1975 novel by Richard Yates

Disturbing the Peace is a novel by American writer Richard Yates. First published in 1975, Yates's fourth book concerns the psychological breakdown and subsequent institutionalization of an alcoholic salesman. Semi-autobiographical, the novel was dismissed by critics as his weakest book.

==Plot summary==
A prototypical Yatesian dreamer, John C. Wilder is a bored but successful salesman of advertising space, living in New York City who seeks refuge from the disappointments of his life in alcohol and adultery. He breaks down during a distillers' convention. Lacking sleep and the worse for alcohol upon his return to New York, he threatens his family. His friend, Paul Borg, has him committed to the psychiatric ward of Bellevue Hospital in New York.
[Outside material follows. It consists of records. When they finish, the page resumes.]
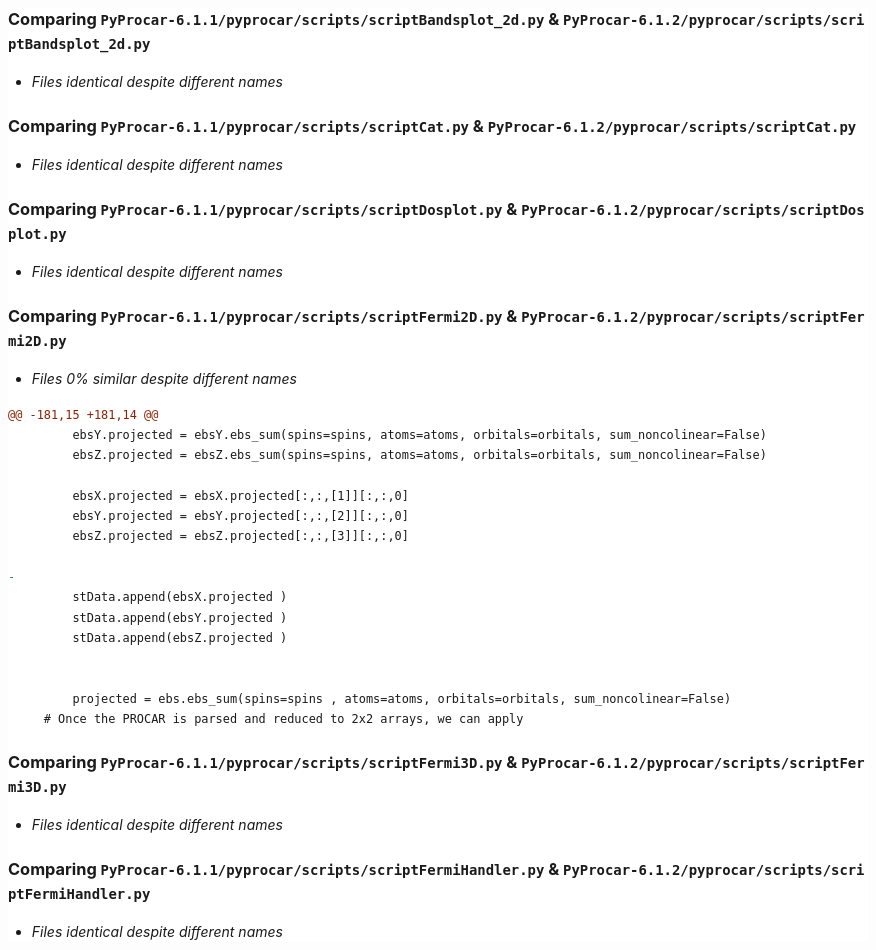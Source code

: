 ### Comparing `PyProcar-6.1.1/pyprocar/scripts/scriptBandsplot_2d.py` & `PyProcar-6.1.2/pyprocar/scripts/scriptBandsplot_2d.py`

 * *Files identical despite different names*

### Comparing `PyProcar-6.1.1/pyprocar/scripts/scriptCat.py` & `PyProcar-6.1.2/pyprocar/scripts/scriptCat.py`

 * *Files identical despite different names*

### Comparing `PyProcar-6.1.1/pyprocar/scripts/scriptDosplot.py` & `PyProcar-6.1.2/pyprocar/scripts/scriptDosplot.py`

 * *Files identical despite different names*

### Comparing `PyProcar-6.1.1/pyprocar/scripts/scriptFermi2D.py` & `PyProcar-6.1.2/pyprocar/scripts/scriptFermi2D.py`

 * *Files 0% similar despite different names*

```diff
@@ -181,15 +181,14 @@
         ebsY.projected = ebsY.ebs_sum(spins=spins, atoms=atoms, orbitals=orbitals, sum_noncolinear=False)
         ebsZ.projected = ebsZ.ebs_sum(spins=spins, atoms=atoms, orbitals=orbitals, sum_noncolinear=False)
 
         ebsX.projected = ebsX.projected[:,:,[1]][:,:,0]
         ebsY.projected = ebsY.projected[:,:,[2]][:,:,0]
         ebsZ.projected = ebsZ.projected[:,:,[3]][:,:,0]
 
-
         stData.append(ebsX.projected )
         stData.append(ebsY.projected )
         stData.append(ebsZ.projected )
 
         
         projected = ebs.ebs_sum(spins=spins , atoms=atoms, orbitals=orbitals, sum_noncolinear=False)
     # Once the PROCAR is parsed and reduced to 2x2 arrays, we can apply
```

### Comparing `PyProcar-6.1.1/pyprocar/scripts/scriptFermi3D.py` & `PyProcar-6.1.2/pyprocar/scripts/scriptFermi3D.py`

 * *Files identical despite different names*

### Comparing `PyProcar-6.1.1/pyprocar/scripts/scriptFermiHandler.py` & `PyProcar-6.1.2/pyprocar/scripts/scriptFermiHandler.py`

 * *Files identical despite different names*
Upon his release he seeks help from his family, psychiatrists, and AA meetings, all of whom he subsequently rejects. With the encouragement of a mistress, Pamela Hendricks, Wilder renews himself through their common love of movies and the prospect of making a film about his institutionalization. After a group of enthusiastic college students embrace his story and partially film his screenplay, Wilder leaves his family and job to move to Hollywood in the hopes of securing a deal that will complete and distribute the film. The loss of his mistress and the rejection he suffers from producers leads him even deeper into an abyss of paranoid alcoholic delusion. The novel ends with Wilder wandering the streets of Los Angeles, declaring himself to be Jesus Christ (mirroring a delusional incident in Yates's own life), and being recommitted to an institution.

==Critical reception==
Critics largely dismissed the book as Yates's weakest and wrote that it confirmed him as a one-book-writer. Fourteen years after the success of Revolutionary Road, critics were expecting a novel as astonishing as his debut to confirm his status as a great writer. While Yates's short-story collection Eleven Kinds of Loneliness was celebrated, his second novel A Special Providence was panned. The lackluster sales and critical reception for Disturbing the Peace convinced many that "like Fitzgerald and so many others, he’d squandered his talent, drank it away." This reputation persisted until the following year when Yates published his acclaimed novel The Easter Parade.

For some period of time, Joe Pesci held the film rights but never acted on it.